I thought I'd speculate on what a "transaction manager" might look
like in this system. I'll just include part of the untested code:
class TransactionManagerMiddleware(object):
def __init__(self, application):
self.application = application
def __call__(self, environ, start_response):
environ['paste.transaction_manager'] = manager = Manager()

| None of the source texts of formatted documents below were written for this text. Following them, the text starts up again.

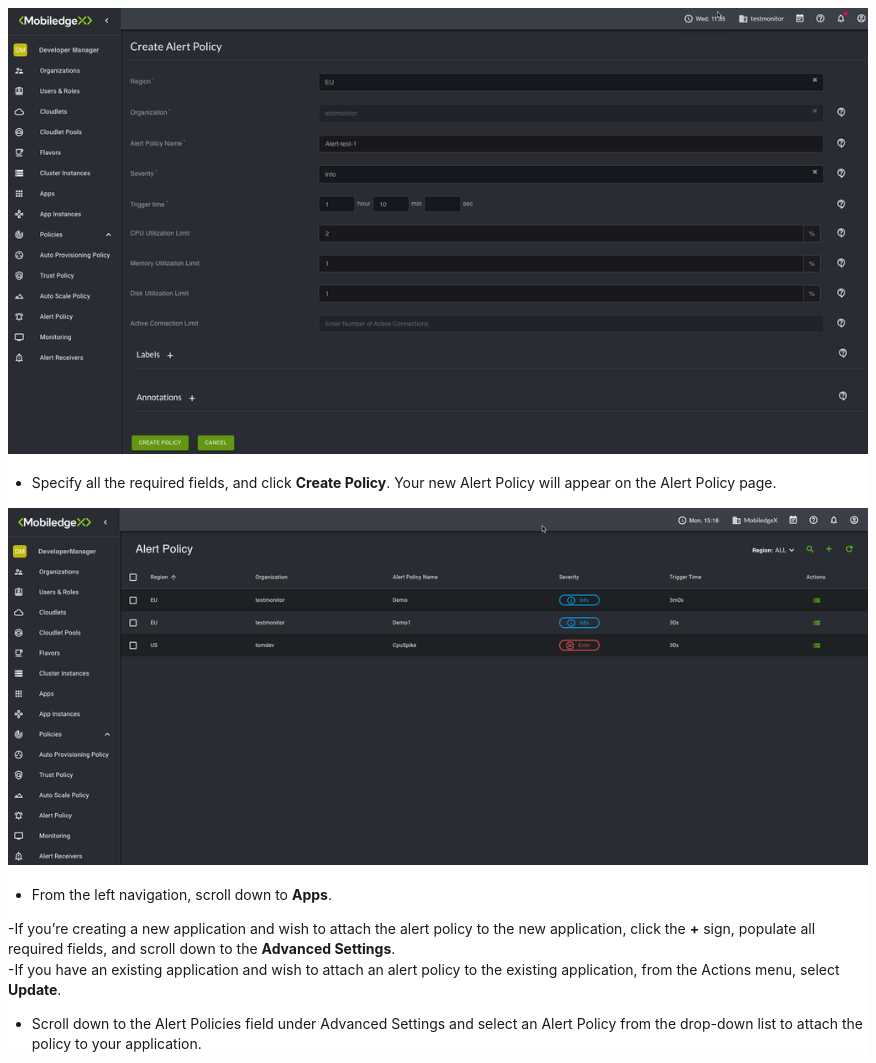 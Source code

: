 ![Alert Policy Create page](/developer/assets/developer-ui-guide/alert-policy-create.png "Alert Policy Create page")


- Specify all the required fields, and click **Create Policy**. Your new Alert Policy will appear on the Alert Policy page.


![Alert Policy page](/developer/assets/developer-ui-guide/alert-policy-page.png "Alert Policy page")


- From the left navigation, scroll down to **Apps**.

-If you’re creating a new application and wish to attach the alert policy to the new application, click the **+** sign, populate all required fields, and scroll down to the **Advanced Settings**.<br>-If you have an existing application and wish to attach an alert policy to the existing application, from the Actions menu, select **Update**.
- Scroll down to the Alert Policies field under Advanced Settings and select an Alert Policy from the drop-down list to attach the policy to your application.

# This makes sure nothing else traps unexpected exceptions:
environ['paste.throw_errors'] = True
return wsgilib.catch_errors(application, environ, start_response,
error_callback=manager.error,
ok_callback=manager.finish)
class Manager(object):
def __init__(self):
self.aborted = False
self.transactions = []
def abort(self):
self.aborted = True
def error(self, exc_info):
self.aborted = True
self.finish()
def finish(self):
for trans in self.transactions:
if self.aborted:
trans.rollback()
else:
trans.commit()
And you use it a little like this:
def my_app(environ, start_response):
manager = environ['paste.transaction_manager']
manager.transactions.append(MakeTransactionObject())
...
application = TransactionManagerMiddleware(my_app)
I created the function paste.wsgilib.catch_errors for this, but
only because it's something that's come up before. catch_errors
would be pretty simple if it wasn't for the iterable that applications
can produce.
This is only one of several features Chris mentions, but my point is
one of proof-of-concept -- most of the features he wants can be
implemented separately and in a highly decoupled way using WSGI
middleware (or sometimes simply mundane libraries). The advantages
aren't just testability, but also simplicity (include what you care
about, replace what's broken for you) and the potential for the kind
of distributed development that open source relies on.